Interesting case of abnormal lip movements




11 year old girl who was healthy till one week back had low grade fever followed by focal seizures on right side on same day. Seizure lasted five minutes.

She regained consciousness but seizure recurred after few hours. Fever subsided with one dose of paracetamol and lasted one day only.
  • No past history of significant illness,
  • No contact with Tuberculosis , 
  • no history of ear discharge, 
  • No history of  head trauma.
Born our of non consanguineous marriage,Antenatal ,natal postnatal period uneventful.
Development all normal,
Immunized update.
No family history of any neurological disorders.

On admission 


  • Altered sensorium. EMV 10
  • breathing normal,
  • BP 110/70 ,pulse 80/min,afebrile.
  • No skin bleeds,skin  rash,No  jaundice.
  • Eye movements normal ,pupils normal size and reaction fundus normal.
  • other Cranial nerves normal.
  • Motor system ,power normal ,tone lower all limbs reflexes sluggish ,plantar up going.
  • No signs of meningeal irritation.
  • Provisional diagnosis of ADEM /Herpes encephalitis was made.

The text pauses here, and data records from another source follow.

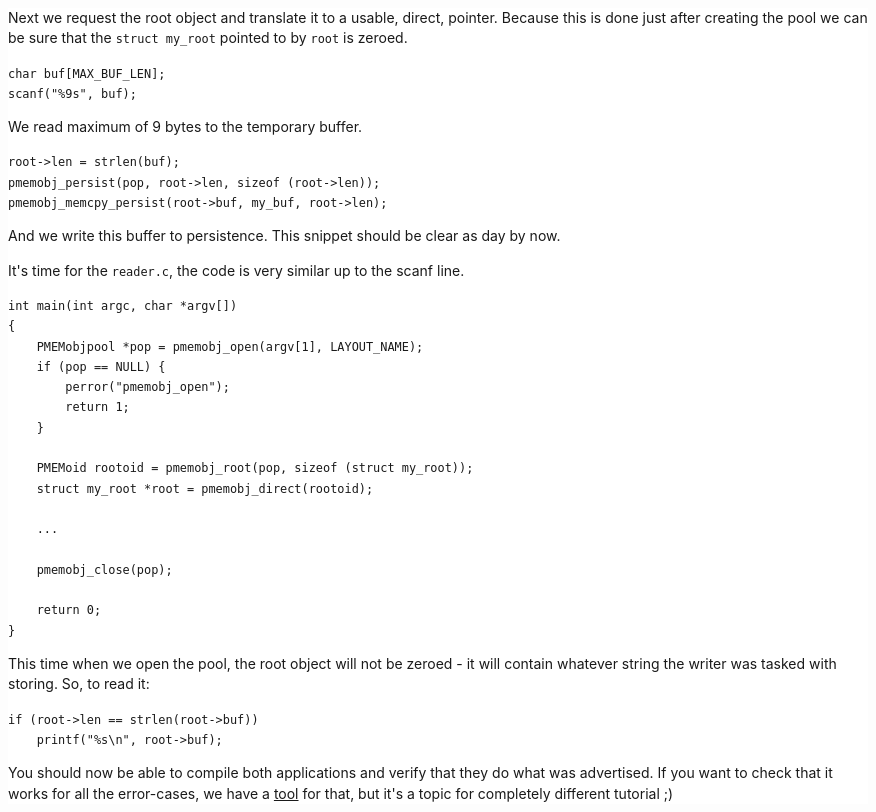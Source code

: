 Next we request the root object and translate it to a usable, direct, pointer. Because this is done just after creating the pool we can be sure that the `struct my_root` pointed to by `root` is zeroed.

	char buf[MAX_BUF_LEN];
	scanf("%9s", buf);
	
We read maximum of 9 bytes to the temporary buffer.

	root->len = strlen(buf);
	pmemobj_persist(pop, root->len, sizeof (root->len));
	pmemobj_memcpy_persist(root->buf, my_buf, root->len);

And we write this buffer to persistence. This snippet should be clear as day by now. 

It's time for the `reader.c`, the code is very similar up to the scanf line. 

	int main(int argc, char *argv[])
	{
		PMEMobjpool *pop = pmemobj_open(argv[1], LAYOUT_NAME);
		if (pop == NULL) {
			perror("pmemobj_open");
			return 1;
		}
	
		PMEMoid rootoid = pmemobj_root(pop, sizeof (struct my_root));
		struct my_root *root = pmemobj_direct(rootoid);
	
		...
	
		pmemobj_close(pop);
	
		return 0;
	}

This time when we open the pool, the root object will not be zeroed - it will contain whatever string the writer was tasked with storing. So, to read it:

	if (root->len == strlen(root->buf))
		printf("%s\n", root->buf);

You should now be able to compile both applications and verify that they do what was advertised. If you want to check that it works for all the error-cases, we have a [tool](https://github.com/pmem/valgrind) for that, but it's a topic for completely different tutorial ;)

First level investigations done.









LP done , CSF clear ,normal pressure.




With this Possibility of Encephalitis was high in the list and considering treatable encephalitis patient was put on Acyclovir and supportive measures..

Teaching points.

Patient had mild fever at onset only , possibility of bacterial /tuberculous meningitis not considered high in the list.
With the blood and CSF result also was not favoring. we did nt put the patient on antibiotics.
( May be this decision can be criticised . In an ICU setting with altered sensorium focal seizures and CSF showing cells it is dictum to put patient on treatable drugs ,saving  life is more important and time too short. So usually we take a policy to start management of pyogenic meningitis and treatable antiviral , acyclovir . 
At the same time send for virological studies, cultures. 
Usual  policy is to start imperically  and stop later once the possibility is disproved. That ll be a better decision in an ICU . Here many points arguing against pyogenic or tuberculous and we took a decision not to start empirical antibiotics or ATT , but acyclovir only.
With evidence of diffuse brain involvement ,no fever possibility of biochemical /metabolic , toxic /system function derangement also  to be ruled out.
Here biochemical report did not support any of them . ie blood sugar ,electrolytes ,RFT ,LFT .
Considered possibility of poisoning also but no circumstantial or clinical supporting evidences.
With the CSF finding of Lymphocytes possibility again increased for possibility of infection . But this may be misleading , the cell number is low , only lymphocytes. This can happen following any seizure.
Argument for Herpes encephalitis usually are cells , lymphocytes but more important is RBC in  atraumatic LP . Here RBC were not there. Protein minimal elevation and sugar normal.
We sent the CSF for Virological studies,
Next day patient developed this movements



(consent taken from parents in writing )

These were abnormal movements ,(not seizures ) repetitive involving left hands picking hair and dress. Abnormal movement around mouth was prominent.
Encephalitis with extra pyramidal movements were suggestive of Jap B encephaltis . But this movement is more suggestive of another entity - NMDA receptar encephalitis . In fact many cases earlier were diagnosed as Jap B encephalitis before this entity was not known.
With this possibility in mind we send the CSF for NMDA receptar antibody and
She was Put on Methylprednisolone and IVIG ( better to give both in this condition )
MRI was taken next day.

















This was the report from radiologist , but i think there is some basal ganglion hyper intensity in flair images

NMDA receptar antibody result came as high titre positive.
Herpes , Jap B Dengue , westnile viruses negative. in CSF (virological study results from ICMR lab Manipal )
Sensorium improved , but she had seizure on the third day . She was put on Levetirazetam.
Since the last two days the abnormal movement worsened and sensorium deteriorating. Considering the possibility of levetirazetam worsening the situation it was stopped and she was put on dilantin sodium . Short period she was on midazolam drip.
Movements improved  , but the sensorium same.
She was  put on Rituximab. 375 mg per meter square . 500 mg per day IV.
For the abnormal movement she is put on Tetrabenazine 25 mg half tab BD.
Supportive measures continued. Nutrition fluid ,electrolyte balance maintained mainly be IG tube feeding .

*****************************************************

(This  report was made two and half years back, She came to OP today.)


Her follow up. 



She recovered slowly with sequel e . We investigated for the possibility of underlying tumors , which came negative 
She was put on long term oral steroids and Azathioprim. 
She is under follow up clinically and USG. 
She is now admitted for repeat titres. 
She lost her speech. She understands try to read and copy letters.